(Beginning of EXCERPTED DATA)
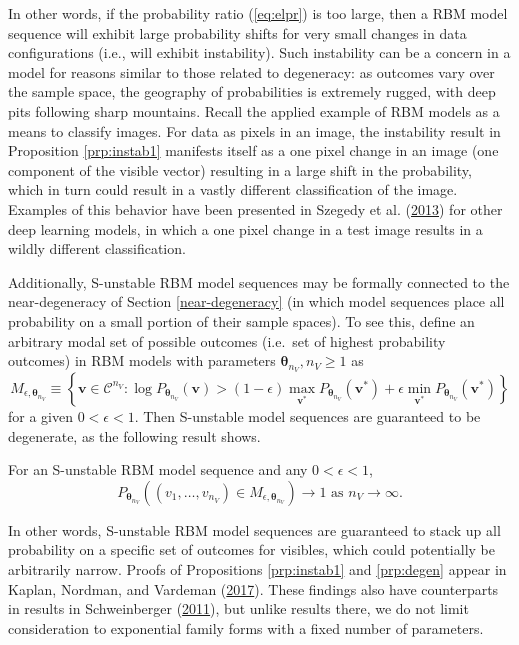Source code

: \documentclass[12pt]{article}
\theoremstyle{definition}
\newcommand{\nv}{{n_{\scriptscriptstyle V}}}
\let\BeginKnitrBlock\begin \let\EndKnitrBlock\end
\begin{document}
In other words, if the probability ratio (\eqref{eq:elpr}) is too large,
then a RBM model sequence will exhibit large probability shifts for very
small changes in data configurations (i.e., will exhibit instability).
Such instability can be a concern in a model for reasons similar to
those related to degeneracy: as outcomes vary over the sample space, the
geography of probabilities is extremely rugged, with deep pits following
sharp mountains. Recall the applied example of RBM models as a means to
classify images. For data as pixels in an image, the instability result
in Proposition \ref{prp:instab1} manifests itself as a one pixel change
in an image (one component of the visible vector) resulting in a large
shift in the probability, which in turn could result in a vastly
different classification of the image. Examples of this behavior have
been presented in Szegedy et al.
(\protect\hyperlink{ref-szegedy2013intriguing}{2013}) for other deep
learning models, in which a one pixel change in a test image results in
a wildly different classification.

Additionally, S-unstable RBM model sequences may be formally connected
to the near-degeneracy of Section \ref{near-degeneracy} (in which model
sequences place all probability on a small portion of their sample
spaces). To see this, define an arbitrary modal set of possible outcomes
(i.e.~set of highest probability outcomes) in RBM models with parameters
\(\boldsymbol \theta_\nv, \nv \ge 1\) as \[
M_{\epsilon, \boldsymbol \theta_\nv} \equiv \left\{\boldsymbol v \in \mathcal{C}^\nv: \log P_{\boldsymbol \theta_\nv}(\boldsymbol v) > (1-\epsilon)\max\limits_{\boldsymbol v^*}P_{\boldsymbol \theta_\nv}(\boldsymbol v^*) + \epsilon\min\limits_{\boldsymbol v^*}P_{\boldsymbol \theta_\nv}(\boldsymbol v^*) \right\}
\] for a given \(0 < \epsilon < 1\). Then S-unstable model sequences are
guaranteed to be degenerate, as the following result shows.

\BeginKnitrBlock{proposition}
\protect\hypertarget{prp:degen}{}{\label{prp:degen}}For an S-unstable RBM
model sequence and any \(0 < \epsilon < 1\), \[
P_{\boldsymbol \theta_\nv}\left((v_1, \dots, v_\nv) \in M_{\epsilon, \boldsymbol \theta_\nv}\right) \rightarrow 1 \text{ as } \nv \rightarrow \infty.
\]
\EndKnitrBlock{proposition}

In other words, S-unstable RBM model sequences are guaranteed to stack
up all probability on a specific set of outcomes for visibles, which
could potentially be arbitrarily narrow. Proofs of Propositions
\ref{prp:instab1} and \ref{prp:degen} appear in Kaplan, Nordman, and
Vardeman (\protect\hyperlink{ref-kaplan2017note}{2017}). These findings
also have counterparts in results in Schweinberger
(\protect\hyperlink{ref-schweinberger2011instability}{2011}), but unlike
results there, we do not limit consideration to exponential family forms
with a fixed number of parameters.
\end{document}
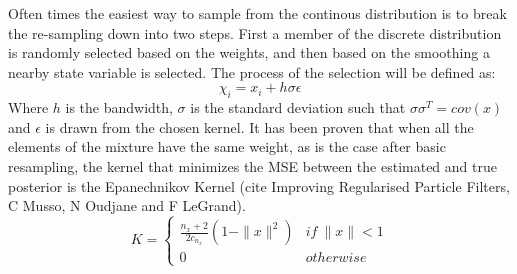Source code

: \documentclass{article}
\begin{document}
Often times the easiest way to sample from the continous distribution is to break the 
re-sampling down into two steps. First a member of the discrete distribution is randomly
selected based on the weights, and then based on the smoothing a nearby state variable 
is selected. The process of the selection will be defined as:
\begin{equation}
\chi_i = x_i + h\sigma \epsilon
\end{equation}
Where $h$ is the bandwidth, $\sigma$ is the standard deviation such that $\sigma \sigma^T = cov(x)$
and $\epsilon$ is drawn from the chosen kernel.
It has been proven that when all the elements of the mixture
have the same weight, as is the case after basic resampling, the kernel that minimizes the 
MSE between the estimated and true posterior is the Epanechnikov Kernel (cite Improving Regularised
Particle Filters, C Musso, N Oudjane and F LeGrand). 
\begin{equation}
K = \left\{
\begin{array}{lr}
\frac{n_x+2}{2c_{n_x}}(1-\|x\|^2) & if\ \|x\| < 1\\
0 & otherwise
\end{array}\right.
\end{equation}
\end{document}
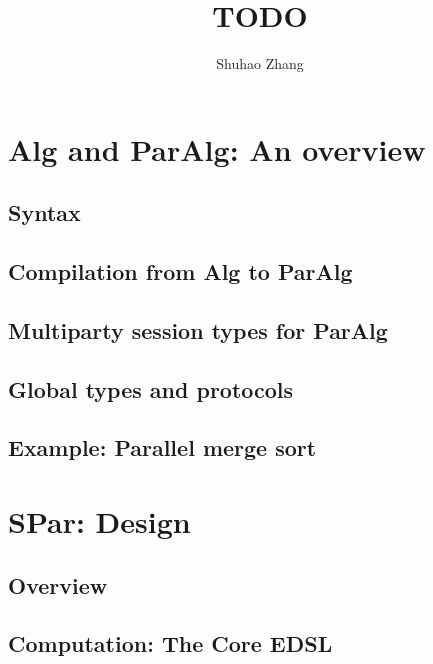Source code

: \documentclass[a4paper, twoside]{report}
\title{TODO}
\author{Shuhao Zhang}
\begin{document}




\tableofcontents



% 
% 
\chapter{Alg and ParAlg: An overview}
\section{Syntax}
\section{Compilation from Alg to ParAlg}
\section{Multiparty session types for ParAlg}
\section{Global types and protocols}
\section{Example: Parallel merge sort}

\chapter{SPar: Design}
\section{Overview}
\section{Computation: The Core EDSL}
\end{document}
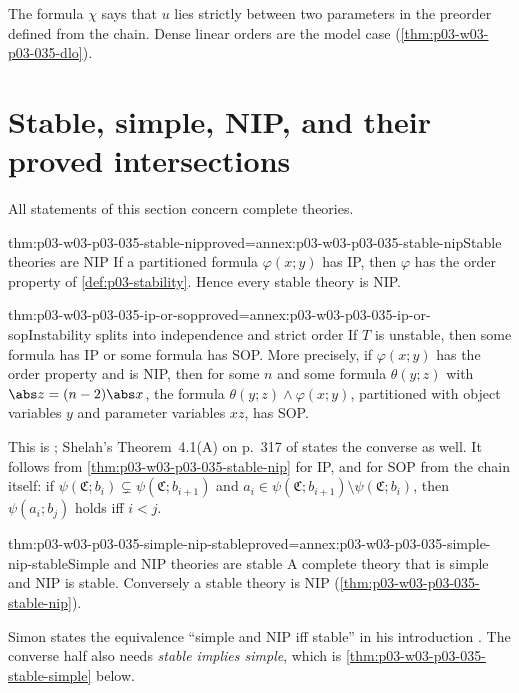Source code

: The formula \(\chi\) says that \(u\) lies strictly between two parameters in
the preorder defined from the chain.  Dense linear orders are the model case
(\cref{thm:p03-w03-p03-035-dlo}).

\section{Stable, simple, NIP, and their proved intersections}
\label{sec:p03-w03-p03-035-intersections}

All statements of this section concern complete theories.

\begin{hbtheorem}{thm:p03-w03-p03-035-stable-nip}{proved=annex:p03-w03-p03-035-stable-nip}{Stable theories are NIP}
If a partitioned formula \(\varphi(x;y)\) has IP, then \(\varphi\) has the
order property of \cref{def:p03-stability}.  Hence every stable theory is NIP.
\end{hbtheorem}

\begin{hbtheorem}{thm:p03-w03-p03-035-ip-or-sop}{proved=annex:p03-w03-p03-035-ip-or-sop}{Instability splits into independence and strict order}
If \(T\) is unstable, then some formula has IP or some formula has SOP.
More precisely, if \(\varphi(x;y)\) has the order property and is NIP, then
for some \(n\) and some formula \(\theta(y;z)\) with \(\abs z=(n-2)\abs x\),
the formula \(\theta(y;z)\wedge\varphi(x;y)\), partitioned with object
variables \(y\) and parameter variables \(x z\), has SOP.
\end{hbtheorem}

This is \cite[Theorem~2.67, pp.~33--34]{Simon2015GuideManuscript}; Shelah's
Theorem~4.1(A) on p.~317 of \cite{Shelah1971Stability} states the converse as
well.  It follows from \cref{thm:p03-w03-p03-035-stable-nip} for IP, and for
SOP from the chain itself: if
\(\psi(\mathfrak C;b_i)\subsetneq\psi(\mathfrak C;b_{i+1})\) and
\(a_i\in\psi(\mathfrak C;b_{i+1})\setminus\psi(\mathfrak C;b_i)\), then
\(\psi(a_i;b_j)\) holds iff \(i<j\).

\begin{hbcorollary}{thm:p03-w03-p03-035-simple-nip-stable}{proved=annex:p03-w03-p03-035-simple-nip-stable}{Simple and NIP theories are stable}
A complete theory that is simple and NIP is stable.  Conversely a stable
theory is NIP (\cref{thm:p03-w03-p03-035-stable-nip}).
\end{hbcorollary}

Simon states the equivalence ``simple and NIP iff stable'' in his
introduction \cite[p.~9]{Simon2015GuideManuscript}.  The converse half also
needs \emph{stable implies simple}, which is
\cref{thm:p03-w03-p03-035-stable-simple} below.

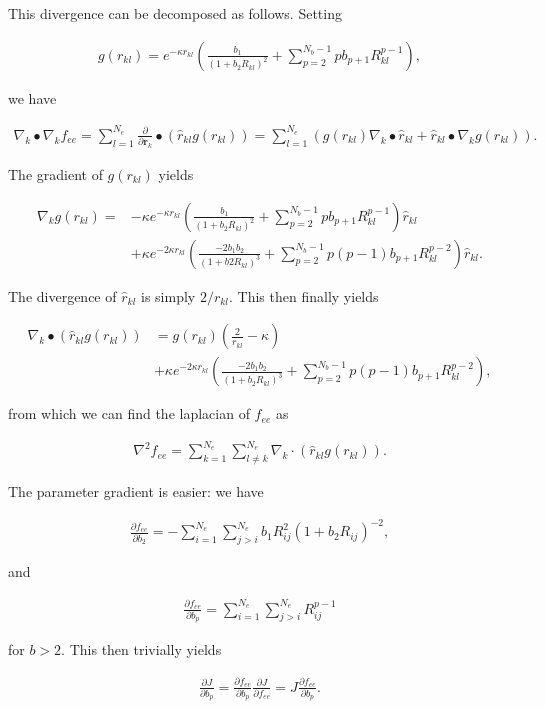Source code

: \documentclass{article}
\begin{document}
This divergence can be decomposed as follows. Setting

\begin{align}
  g(r_{kl}) = e^{-\kappa r_{kl}} \left( \frac{b_1}{(1 + b_2 R_{kl})^2} 
    + \sum_{p=2}^{N_b - 1}pb_{p+1}R_{kl}^{p-1} \right),
\end{align}

we have

\begin{align}
  \nabla_k \bullet \nabla_k f_{ee} = \sum_{l=1}^{N_e}\frac{\partial}{\partial \mathbf{r}_k} 
    \bullet \left( \hat{r}_{kl} g(r_{kl}) \right)
    = \sum_{l=1}^{N_e}(g(r_{kl})\nabla_k \bullet \hat{r}_{kl} + \hat{r}_{kl} \bullet \nabla_k g(r_{kl})).
\end{align}

The gradient of $g(r_{kl})$ yields

\begin{align}
  \nabla_k g(r_{kl}) = &-\kappa e^{-\kappa r_{kl}}\left( 
    \frac{b_1}{(1 + b_2 R_{kl})^2} + \sum_{p=2}^{N_b - 1} p b_{p+1} R_{kl}^{p-1}
    \right)\hat{r}_{kl}\\
    & + \kappa e^{-2\kappa r_{kl}}\left( 
    \frac{-2b_1b_2}{(1 + b2R_{kl})^3} + \sum_{p=2}^{N_b - 1}p(p-1)b_{p+1}R_{kl}^{p-2} 
    \right)\hat{r}_{kl}.
\end{align}

The divergence of $\hat{r}_{kl}$ is simply $2/r_{kl}$. This then finally yields

\begin{align}
  \nabla_k \bullet (\hat{r}_{kl}g(r_{kl})) &= g(r_{kl})\left(\frac{2}{r_{kl}} - \kappa\right)\\
    &+ \kappa e^{-2\kappa r_{kl}}\left( 
      \frac{-2b_1b_2}{(1 + b_2R_{kl})^3} + \sum_{p=2}^{N_b - 1} p(p-1)b_{p+1}R_{kl}^{p-2}  
    \right),
\end{align}

from which we can find the laplacian of $f_{ee}$ as

\begin{align}
  \nabla^2 f_{ee} = \sum_{k=1}^{N_e} \sum_{l \neq k}^{N_e} \nabla_k 
    \cdot (\hat{r}_{kl}g(r_{kl})).
\end{align}

The parameter gradient is easier: we have

\begin{align}
  \frac{\partial f_{ee}}{\partial b_2} = -\sum_{i=1}^{N_e}\sum_{j>i}^{N_e}
      b_1 R_{ij}^2(1 + b_2 R_{ij})^{-2}, 
\end{align}

and

\begin{align}
  \frac{\partial f_{ee}}{\partial b_p} = \sum_{i=1}^{N_e}\sum_{j>i}^{N_e}
    R_{ij}^{p-1} 
\end{align}

for $b > 2$. This then trivially yields

\begin{align}
    \frac{\partial J}{\partial b_p} = \frac{\partial f_{ee}}{\partial b_p}
        \frac{\partial J}{\partial f_{ee}} = J\frac{\partial f_{ee}}{\partial b_p}.
\end{align}
\end{document}
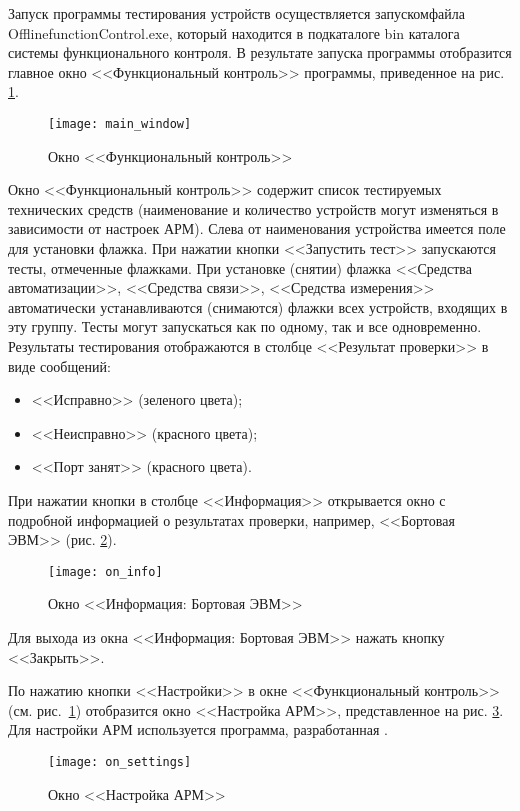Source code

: Запуск программы тестирования устройств
осуществляется запуском\break файла OfflinefunctionControl.exe, который находится в
подкаталоге bin каталога системы функционального контроля.
В результате запуска программы отобразится главное окно <<Функциональный контроль>> программы, приведенное на рис.
\ref{fig:guide:user_guide:func:main_window}.
\begin{figure}[htb]
	\centering
	\texttt{[image: main\_window]}
	\caption{Окно <<Функциональный контроль>>}
	\label{fig:guide:user_guide:func:main_window}
\end{figure}

Окно <<Функциональный контроль>> содержит список тестируемых технических средств
(наименование и количество устройств могут изменяться в зависимости от настроек АРМ).
Слева от наименования устройства имеется поле для установки флажка.
При нажатии кнопки <<Запустить тест>> запускаются тесты, отмеченные флажками.
При установке (снятии) флажка <<Средства автоматизации>>, <<Средства связи>>,
<<Средства измерения>> автоматически
устанавливаются (снимаются) флажки всех устройств, входящих в эту группу.
Тесты могут запускаться как по одному, так и все одновременно.
Результаты тестирования отображаются в столбце <<Результат проверки>> в виде сообщений:
\begin{itemize}
		\item <<Исправно>> (зеленого цвета);
		\item <<Неисправно>> (красного цвета);
		\item <<Порт занят>> (красного цвета).
\end{itemize}

При нажатии кнопки в столбце <<Информация>> открывается окно с подробной информацией о результатах проверки,
например, <<Бортовая ЭВМ>> (рис. \ref{fig:guide:user_guide:func:on_info}).
\begin{figure}
	\centering
	\texttt{[image: on\_info]}
	\caption{Окно <<Информация: Бортовая ЭВМ>>}
	\label{fig:guide:user_guide:func:on_info}
\end{figure}
Для выхода из окна <<Информация: Бортовая ЭВМ>> нажать кнопку <<Закрыть>>.

По нажатию кнопки <<Настройки>> в окне <<Функциональный контроль>> (см.
рис.~\ref{fig:guide:user_guide:func:main_window}) отобразится окно <<Настройка АРМ>>, представленное на рис.
\ref{fig:guide:user_guide:func:on_settings}. Для настройки АРМ используется
программа, разработанная \company.
\begin{figure}
	\centering
	\texttt{[image: on\_settings]}
	\caption{Окно <<Настройка АРМ>>}
	\label{fig:guide:user_guide:func:on_settings}
\end{figure}

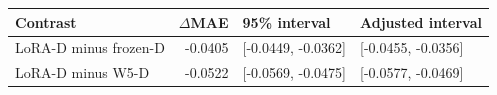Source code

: 
{\small\setlength{\tabcolsep}{4pt}
\begin{tabularx}{\textwidth}{Xrll}
\toprule
Contrast & $\Delta$MAE & 95\% interval & Adjusted interval \\
\midrule
LoRA-D minus frozen-D & -0.0405 & [-0.0449, -0.0362] & [-0.0455, -0.0356] \\
LoRA-D minus W5-D & -0.0522 & [-0.0569, -0.0475] & [-0.0577, -0.0469] \\
\bottomrule
\end{tabularx}}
(End of EXCERPTED DATA)
# BRIEF:
Make an exact copy of the records from their first line through the line containing "small changes in", both ends included, with the pictures omitted.

# TASK RESULT:
Source code

: \documentclass[12pt]{article}
\theoremstyle{definition}
\newcommand{\nv}{{n_{\scriptscriptstyle V}}}
\let\BeginKnitrBlock\begin \let\EndKnitrBlock\end
\begin{document}
In other words, if the probability ratio (\eqref{eq:elpr}) is too large,
then a RBM model sequence will exhibit large probability shifts for very
small changes in data configurations (i.e., will exhibit instability).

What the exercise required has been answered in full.